[Records drawn from a dataset]
+ + + + +

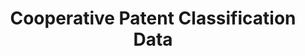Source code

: ---
bigquery: https://console.cloud.google.com/bigquery?p=patents-public-data&d=cpc&page=dataset
citation: '“Cooperative Patent Classification” by the EPO and USPTO, for public use. '
contributors: EPO, USPTO
cost: None
description: Cooperative Patent Classification Data contains the scheme and definitions
  of the Cooperative Patent Classification system for classifying patent documents.
  The CPC is the result of a partnership between the EPO and the USPTO in their joint
  effort to develop a common, internationally compatible classification system for
  technical documents, in particular patent publications, which will be used by both
  offices in the patent granting process
documentation: https://www.cooperativepatentclassification.org/cpcSchemeAndDefinitions
last_edit: 04/11/2022, 19:49:52
location: https://www.cooperativepatentclassification.org/index
maintained_by: USPTO, EPO
schema_fields:
- ipc_concordant
- level
- sizeCache
- limitingReferences
- date_revised
- title_part
- breakdownCode
- child_groups
- limiting_references
- titleFull
- ipcConcordant
- applicationReferences
- children
- residual_references
- definition
- additional_only
- glossary
- synonyms
- application_references
- symbol
- childGroups
- informativeReferences
- parents
- notAllocatable
- status
- dateRevised
- not_allocatable
- residualReferences
- breakdown_code
- titlePart
- title_full
- informative_references
shortname: cooperative_patent_classification
tags:
- patents
- science
title: Cooperative Patent Classification Data
uuid: 984374a7-16e9-4b35-9445-458daceb01bf
---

+ + + + +

YOUR OBJECTIVE: Copy out all the data above exactly, minus the images.

TASK ANSWER:
Source code

: ---
bigquery: https://console.cloud.google.com/bigquery?p=patents-public-data&d=cpc&page=dataset
citation: '“Cooperative Patent Classification” by the EPO and USPTO, for public use. '
contributors: EPO, USPTO
cost: None
description: Cooperative Patent Classification Data contains the scheme and definitions
  of the Cooperative Patent Classification system for classifying patent documents.
  The CPC is the result of a partnership between the EPO and the USPTO in their joint
  effort to develop a common, internationally compatible classification system for
  technical documents, in particular patent publications, which will be used by both
  offices in the patent granting process
documentation: https://www.cooperativepatentclassification.org/cpcSchemeAndDefinitions
last_edit: 04/11/2022, 19:49:52
location: https://www.cooperativepatentclassification.org/index
maintained_by: USPTO, EPO
schema_fields:
- ipc_concordant
- level
- sizeCache
- limitingReferences
- date_revised
- title_part
- breakdownCode
- child_groups
- limiting_references
- titleFull
- ipcConcordant
- applicationReferences
- children
- residual_references
- definition
- additional_only
- glossary
- synonyms
- application_references
- symbol
- childGroups
- informativeReferences
- parents
- notAllocatable
- status
- dateRevised
- not_allocatable
- residualReferences
- breakdown_code
- titlePart
- title_full
- informative_references
shortname: cooperative_patent_classification
tags:
- patents
- science
title: Cooperative Patent Classification Data
uuid: 984374a7-16e9-4b35-9445-458daceb01bf
---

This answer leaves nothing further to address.